Die HKM sagt "Nur Mensch ist falsifizierbar, also untersuchen und interpretieren wir, als sei Jesus nur Mensch" - eine respektable Hermeneutik - keine Einwände meinerseits. ---- Andere Exegesen untersuchen und interpretieren, als sei Jesus auch göttlich - ebenfalls respektabel. ----- Aber viel wichtiger: Beides ist nicht falsifizierbar. - Es ist nicht falsifizierbar, dass Jesus NUR Mensch war, wie ebenfalls nicht, dass er göttlich war.
Was macht man jetzt? - Zwei Möglichkeiten:
1) Man beobachtet und beschreibt nur, ohne zu interpretieren. - Dann gäbe es nur EINe Exegese, die sagen würde: "Die Quelle ist aus ... ---- Paulus nutzt folgende griechischen Worte, die damals folgendes .... bedeutet haben. --- Aus römischen Quellen wissen wir, dass die Juden damals glaubten, dass ... ---- usw.
2) Man interpretiert das Beobachtete und Beschriebene entweder unter dem Aspekt "Jesus war nur menschlich" oder "Jesus war auch göttlich". - Dann gibt es natürlich mindestens zwei Exegesen.
Was ist jetzt "Wissenschaft"? - Nur 1) - also ohne Interpretation? - Auch 2) - also mit Interpretation? - Oder nur ein Teil von 2) (wie es die Atheisten fordern). ----- Nehmen wir den letzten Fall und fragen: Was würde es bedeuten, wenn Wissenschaft nur EINEN Aspekt möglicher Historizität untersuchen könnte? ("Wir können nur DIE Wirklichkeit wissenschaftlich untersuchen, die in unsere Methodik reinpasst - falls damals etwas anderes (historisch) der Fall war, müssen wir passen"). - Macht das Sinn?

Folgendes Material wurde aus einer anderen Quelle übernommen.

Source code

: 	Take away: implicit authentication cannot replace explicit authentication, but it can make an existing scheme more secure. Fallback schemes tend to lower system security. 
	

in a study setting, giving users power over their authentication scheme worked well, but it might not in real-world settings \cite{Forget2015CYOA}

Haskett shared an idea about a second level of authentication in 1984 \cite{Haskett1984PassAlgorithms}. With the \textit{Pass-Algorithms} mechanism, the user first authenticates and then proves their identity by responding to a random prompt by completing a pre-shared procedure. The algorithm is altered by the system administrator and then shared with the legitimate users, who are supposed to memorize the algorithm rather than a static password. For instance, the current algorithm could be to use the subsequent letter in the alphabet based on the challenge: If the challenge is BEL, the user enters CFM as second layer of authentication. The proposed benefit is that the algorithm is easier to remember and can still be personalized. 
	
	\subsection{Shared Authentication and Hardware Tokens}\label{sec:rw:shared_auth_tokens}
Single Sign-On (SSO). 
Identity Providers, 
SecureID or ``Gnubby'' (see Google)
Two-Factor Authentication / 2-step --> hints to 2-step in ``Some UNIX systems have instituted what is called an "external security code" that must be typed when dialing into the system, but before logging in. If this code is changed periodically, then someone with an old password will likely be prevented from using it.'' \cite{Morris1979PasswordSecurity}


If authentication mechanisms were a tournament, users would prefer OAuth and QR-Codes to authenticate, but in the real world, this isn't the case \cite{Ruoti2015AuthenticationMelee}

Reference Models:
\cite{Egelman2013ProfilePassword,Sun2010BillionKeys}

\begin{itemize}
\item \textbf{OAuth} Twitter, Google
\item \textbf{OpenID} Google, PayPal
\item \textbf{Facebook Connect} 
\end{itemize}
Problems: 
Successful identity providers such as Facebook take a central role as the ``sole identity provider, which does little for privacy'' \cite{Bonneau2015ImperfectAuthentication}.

Weil ich meine, dass das NICHT Sinn macht, zähle ich mich zu denen, die auch 2) als "Wissenschaft" bezeichnen: Eine systematisch vorgehende und in ihren Ergebnissen jederzeit intersubjektiv überprüfbare Disziplin - nur dass halt die jeweiligen Vorannahmen (Jesus = nur Mensch/Jesus = auch göttlich) nicht falsifizierbar sind.
Falls Du dem widersprechen würdest, wäre das nicht schlimm - aber es hätte zwingend zur Folge, dass Wissenschaft dann in geistes"wissenschaftlichen" Disziplinen nur eine Handlanger-Funktion bekleiden könnte.
Janina hat geschrieben: ↑Do 25. Jul 2019, 19:46
Ich glaube du musst gaaaaaanz weit vorne anfangen.
Gemessen an dem, was ich hier lese, bin ich zu weit voraus - und das soll gar nicht arrogant gemeint sein.